Baby Friendly- getting a tad over the top

Specialties Ob/Gyn

Published

My hospital is working toward becoming baby friendly. This entails that we promote rooming-in and breastfeeding, which I have no problem at all with- what I do have a problem with is how we are being presented with it- and how we must now interact with our patients. Our patients come from a very diverse spectrum of cultures who are set in their ways and I guess I don't really feel it's my place to be like "well welcome to America- this is how we do it, too bad so sad."

We have been ordered to move all formula, nipples and pacifiers to the back room of the nursery (which has also undergone a name change to make it less accessible and friendly sounding) so that NOBODY sees it, patients or family. We don't want them to think we promote formula or artificial nipples. We are instructed now to council every mother who has chosen to formula feed, or do breast/bottle combo on the "dangers of feeding formula to your baby". Yes, these very words were uttered and in writing. There's serious talk of making the mother sign an informed consent before giving the baby any formula- acknowledging that she is aware that she is causing harm to her baby by giving him/her formula, and that they understand that breast milk is superior to formula.

We must extensively chart WHY mom is choosing formula. We have to now keep all the shades in the nursery down so that people don't look in, and THINK it's a nursery and again to make it an in-accessible place.

This really seems out of hand to me. I love where I work, I love the field but boy, we are in for some troubles when a mom from another culture other than white-upper class wants to put their baby in the nursery so they can sleep, or can go for a walk, or wants to formula feed and then gets a 20 minute lecture implying that they're a bad mom for choosing this method. Is this true of any other hospitals out there that are baby friendly or are in the process? I feel like they're trying to brainwash us, or like it's becoming a cult-like atmosphere!

Specializes in Pediatrics, High-Risk L&D, Antepartum, L.
then, when mom says no, get over it. and maybe your interpretation of "baby friendly" is not what some hospitals are instituting...

And according to BFI...informed consent and move on. Nowhere does it say informed consent and harass. People can't blame BFI for poor hospital policies or behaviors.

At the same time....having a baby does not make one ill in most cases. One might argue that learning to care for your baby is important and nightly use of the nursery...not ideal. Moms go home shocked at what a real night is like. People expect a nursery...yet for what reason? Because that's how it was fine before? Well...move on and get over it and learn to care for you new life changing responsibility.

Specializes in OB-Gyn/Primary Care/Ambulatory Leadership.

Let's not throw the baby out with the bath water. Just because some hospitals are implementing it poorly does not mean BFI is a flawed idea that should be abandoned.

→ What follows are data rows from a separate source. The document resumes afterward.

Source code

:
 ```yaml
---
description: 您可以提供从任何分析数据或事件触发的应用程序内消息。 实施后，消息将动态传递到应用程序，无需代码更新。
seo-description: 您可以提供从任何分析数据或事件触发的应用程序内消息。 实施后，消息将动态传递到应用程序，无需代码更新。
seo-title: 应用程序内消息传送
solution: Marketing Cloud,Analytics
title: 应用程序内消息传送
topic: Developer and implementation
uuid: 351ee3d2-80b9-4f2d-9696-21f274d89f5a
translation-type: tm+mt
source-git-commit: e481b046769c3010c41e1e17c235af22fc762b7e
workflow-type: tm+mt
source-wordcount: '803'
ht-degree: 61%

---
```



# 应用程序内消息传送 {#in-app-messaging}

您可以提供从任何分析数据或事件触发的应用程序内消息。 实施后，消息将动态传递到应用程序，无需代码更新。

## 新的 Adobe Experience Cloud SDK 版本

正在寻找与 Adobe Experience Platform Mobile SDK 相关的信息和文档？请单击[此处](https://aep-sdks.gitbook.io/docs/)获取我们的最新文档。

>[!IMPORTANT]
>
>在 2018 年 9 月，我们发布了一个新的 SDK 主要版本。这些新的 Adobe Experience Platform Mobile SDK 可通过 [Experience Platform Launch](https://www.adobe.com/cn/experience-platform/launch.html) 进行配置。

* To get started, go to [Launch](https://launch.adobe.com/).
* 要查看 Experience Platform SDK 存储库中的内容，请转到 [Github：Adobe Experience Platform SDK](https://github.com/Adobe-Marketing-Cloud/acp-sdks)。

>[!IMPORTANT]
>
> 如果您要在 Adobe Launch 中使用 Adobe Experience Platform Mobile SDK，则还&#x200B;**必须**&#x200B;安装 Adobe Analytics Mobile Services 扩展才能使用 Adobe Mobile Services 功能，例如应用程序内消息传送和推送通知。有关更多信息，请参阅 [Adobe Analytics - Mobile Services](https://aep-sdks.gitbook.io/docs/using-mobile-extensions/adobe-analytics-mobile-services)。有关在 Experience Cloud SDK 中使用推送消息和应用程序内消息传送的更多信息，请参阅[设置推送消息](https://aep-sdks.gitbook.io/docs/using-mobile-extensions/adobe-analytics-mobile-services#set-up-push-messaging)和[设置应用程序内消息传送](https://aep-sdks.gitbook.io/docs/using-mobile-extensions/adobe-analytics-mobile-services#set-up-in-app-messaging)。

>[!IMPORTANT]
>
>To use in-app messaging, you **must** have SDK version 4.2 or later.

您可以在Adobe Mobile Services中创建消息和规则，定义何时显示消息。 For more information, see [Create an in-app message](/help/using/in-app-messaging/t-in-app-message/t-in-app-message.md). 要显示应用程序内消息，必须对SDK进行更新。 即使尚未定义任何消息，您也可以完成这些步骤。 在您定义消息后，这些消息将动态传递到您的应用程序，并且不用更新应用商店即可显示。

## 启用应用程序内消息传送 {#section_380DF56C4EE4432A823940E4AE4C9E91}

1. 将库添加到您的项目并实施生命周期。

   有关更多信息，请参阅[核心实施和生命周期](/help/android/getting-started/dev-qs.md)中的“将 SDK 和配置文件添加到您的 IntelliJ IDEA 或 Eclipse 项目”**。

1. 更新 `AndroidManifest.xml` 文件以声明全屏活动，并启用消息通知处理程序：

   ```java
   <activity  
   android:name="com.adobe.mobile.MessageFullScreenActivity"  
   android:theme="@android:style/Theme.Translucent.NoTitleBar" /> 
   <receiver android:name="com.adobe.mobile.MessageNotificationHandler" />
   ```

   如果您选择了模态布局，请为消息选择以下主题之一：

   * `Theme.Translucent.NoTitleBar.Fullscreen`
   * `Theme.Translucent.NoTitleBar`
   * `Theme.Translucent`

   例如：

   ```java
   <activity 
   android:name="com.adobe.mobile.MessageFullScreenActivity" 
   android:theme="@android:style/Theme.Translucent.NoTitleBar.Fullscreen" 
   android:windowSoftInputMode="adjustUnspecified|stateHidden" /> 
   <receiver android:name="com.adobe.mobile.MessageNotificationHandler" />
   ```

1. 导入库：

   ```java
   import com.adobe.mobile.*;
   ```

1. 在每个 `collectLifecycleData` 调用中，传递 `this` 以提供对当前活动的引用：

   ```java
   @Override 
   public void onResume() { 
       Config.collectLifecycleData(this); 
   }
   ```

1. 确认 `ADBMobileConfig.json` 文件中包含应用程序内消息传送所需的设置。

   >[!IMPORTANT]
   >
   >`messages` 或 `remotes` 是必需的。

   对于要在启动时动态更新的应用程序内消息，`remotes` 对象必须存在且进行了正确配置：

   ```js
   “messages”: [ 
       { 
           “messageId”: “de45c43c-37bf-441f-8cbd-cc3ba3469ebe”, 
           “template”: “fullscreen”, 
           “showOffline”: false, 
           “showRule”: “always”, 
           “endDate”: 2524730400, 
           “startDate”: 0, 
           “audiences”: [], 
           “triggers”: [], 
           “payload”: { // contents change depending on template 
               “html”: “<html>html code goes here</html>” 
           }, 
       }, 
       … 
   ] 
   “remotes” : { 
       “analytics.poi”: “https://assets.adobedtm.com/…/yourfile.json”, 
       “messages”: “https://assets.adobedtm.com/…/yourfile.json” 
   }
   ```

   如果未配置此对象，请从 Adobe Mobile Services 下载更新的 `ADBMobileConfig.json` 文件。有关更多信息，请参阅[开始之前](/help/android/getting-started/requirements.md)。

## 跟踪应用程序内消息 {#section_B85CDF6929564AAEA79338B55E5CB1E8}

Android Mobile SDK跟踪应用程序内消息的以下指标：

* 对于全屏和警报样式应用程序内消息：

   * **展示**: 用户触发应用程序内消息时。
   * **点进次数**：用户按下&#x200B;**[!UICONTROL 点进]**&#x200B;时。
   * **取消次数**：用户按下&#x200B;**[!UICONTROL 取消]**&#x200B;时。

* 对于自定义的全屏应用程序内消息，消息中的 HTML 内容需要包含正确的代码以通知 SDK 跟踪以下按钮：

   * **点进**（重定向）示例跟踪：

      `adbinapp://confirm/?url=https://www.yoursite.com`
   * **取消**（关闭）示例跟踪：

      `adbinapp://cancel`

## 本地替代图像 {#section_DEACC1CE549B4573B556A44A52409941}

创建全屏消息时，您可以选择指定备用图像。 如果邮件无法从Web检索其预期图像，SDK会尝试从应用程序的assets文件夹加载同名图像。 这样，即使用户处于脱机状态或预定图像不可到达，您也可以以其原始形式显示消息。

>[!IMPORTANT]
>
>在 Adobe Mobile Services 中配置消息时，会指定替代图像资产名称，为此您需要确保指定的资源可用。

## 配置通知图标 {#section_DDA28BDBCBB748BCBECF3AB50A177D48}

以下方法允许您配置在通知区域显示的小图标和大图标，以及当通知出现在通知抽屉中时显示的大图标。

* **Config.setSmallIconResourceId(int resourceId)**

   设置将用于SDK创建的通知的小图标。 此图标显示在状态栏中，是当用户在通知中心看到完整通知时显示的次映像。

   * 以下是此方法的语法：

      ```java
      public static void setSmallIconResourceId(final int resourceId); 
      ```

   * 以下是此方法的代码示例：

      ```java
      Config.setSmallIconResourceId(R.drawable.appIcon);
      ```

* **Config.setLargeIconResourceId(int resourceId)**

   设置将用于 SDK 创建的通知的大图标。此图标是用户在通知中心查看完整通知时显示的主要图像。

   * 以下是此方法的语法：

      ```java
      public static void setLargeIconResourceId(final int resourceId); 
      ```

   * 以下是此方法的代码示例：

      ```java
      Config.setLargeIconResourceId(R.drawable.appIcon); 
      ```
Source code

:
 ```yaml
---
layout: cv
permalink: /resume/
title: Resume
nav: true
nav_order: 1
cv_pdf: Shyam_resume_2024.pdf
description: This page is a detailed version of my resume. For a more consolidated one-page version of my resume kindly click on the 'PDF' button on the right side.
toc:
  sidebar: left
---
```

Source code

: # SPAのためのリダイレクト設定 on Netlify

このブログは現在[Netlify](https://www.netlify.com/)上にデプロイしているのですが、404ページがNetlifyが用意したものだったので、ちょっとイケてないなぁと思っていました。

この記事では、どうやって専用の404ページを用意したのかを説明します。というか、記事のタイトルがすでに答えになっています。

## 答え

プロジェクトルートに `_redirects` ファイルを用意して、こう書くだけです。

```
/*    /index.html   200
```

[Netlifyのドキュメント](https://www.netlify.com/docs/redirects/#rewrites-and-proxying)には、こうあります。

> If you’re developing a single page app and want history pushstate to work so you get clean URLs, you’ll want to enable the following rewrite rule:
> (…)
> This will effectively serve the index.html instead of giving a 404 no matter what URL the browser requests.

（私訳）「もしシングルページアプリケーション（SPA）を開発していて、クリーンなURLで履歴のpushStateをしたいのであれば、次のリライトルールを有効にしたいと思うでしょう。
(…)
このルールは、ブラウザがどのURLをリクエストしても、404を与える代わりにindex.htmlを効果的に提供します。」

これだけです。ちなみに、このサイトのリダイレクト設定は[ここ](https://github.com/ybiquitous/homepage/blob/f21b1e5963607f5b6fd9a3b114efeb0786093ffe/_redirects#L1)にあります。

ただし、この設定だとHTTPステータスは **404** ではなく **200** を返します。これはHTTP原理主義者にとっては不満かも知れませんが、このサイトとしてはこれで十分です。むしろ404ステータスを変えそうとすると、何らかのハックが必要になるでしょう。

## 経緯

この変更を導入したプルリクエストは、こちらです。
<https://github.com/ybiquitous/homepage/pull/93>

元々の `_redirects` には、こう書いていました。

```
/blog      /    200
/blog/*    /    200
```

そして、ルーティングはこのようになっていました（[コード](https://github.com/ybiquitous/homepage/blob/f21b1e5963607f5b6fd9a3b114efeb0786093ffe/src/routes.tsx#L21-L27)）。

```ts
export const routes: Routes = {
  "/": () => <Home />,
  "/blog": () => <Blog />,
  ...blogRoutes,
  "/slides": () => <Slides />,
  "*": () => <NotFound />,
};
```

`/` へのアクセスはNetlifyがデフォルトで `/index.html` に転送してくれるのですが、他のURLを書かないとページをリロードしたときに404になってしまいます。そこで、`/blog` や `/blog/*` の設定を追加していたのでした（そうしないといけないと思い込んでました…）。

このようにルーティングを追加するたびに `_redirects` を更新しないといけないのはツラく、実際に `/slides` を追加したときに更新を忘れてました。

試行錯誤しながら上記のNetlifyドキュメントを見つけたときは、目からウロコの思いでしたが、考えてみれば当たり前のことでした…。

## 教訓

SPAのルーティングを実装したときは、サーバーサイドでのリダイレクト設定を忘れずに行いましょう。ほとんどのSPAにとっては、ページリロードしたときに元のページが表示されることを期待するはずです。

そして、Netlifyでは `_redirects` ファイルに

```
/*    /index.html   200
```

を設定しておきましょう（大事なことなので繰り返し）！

And then there's this; hot off the presses. I'm always one to be fair and try to evaluate all the evidence. Let's add this to the mix. . .

Breast-feeding benefits appear to be overstated, according to study of siblings -- ScienceDaily

So....one response about this and that's it? It was poorly designed...but also the first look at sibling groups as an attempt to control for the many, many confounding factors that plague other studies on breastfeeding? Does anyone have a more in depth critique? Is it inconvenient information or does it open up possibilities for future study combining the best designs from multiple studies?

And because it seems a requirement of the thread, my daughter was born with a soft palate cleft and I pumped exclusively for her for 9 months and currently pump and supplement so she'll have had 12 months of breast milk by the time we switch to cows milk. And I had my daughter in a freestanding birth center, so I hopefully have proper crunchy credentials to be taken seriously :-P

As a mother of 3, and I never breastfed, I never had anyone try to push breast feeding on me. And if they did, I would let them know from the giddy - up. I don't want to breast feed and if you don't want me to use YOUR formula, let me know, I can easily have my husband buy me some. That is so wrong to be OVER THE TOP and pushing this on patients. I don't like that at all. Sorry you are experiencing that.

Specializes in Pediatrics, High-Risk L&D, Antepartum, L.
As a mother of 3, and I never breastfed, I never had anyone try to push breast feeding on me. And if they did, I would let them know from the giddy - up. I don't want to breast feed and if you don't want me to use YOUR formula, let me know, I can easily have my husband buy me some. That is so wrong to be OVER THE TOP and pushing this on patients. I don't like that at all. Sorry you are experiencing that.

So at some point in your nursing education you will learn about informed consent...then you might understand what is being talked about. This isn't about your right to make a choice...it is about ensuring informed consent.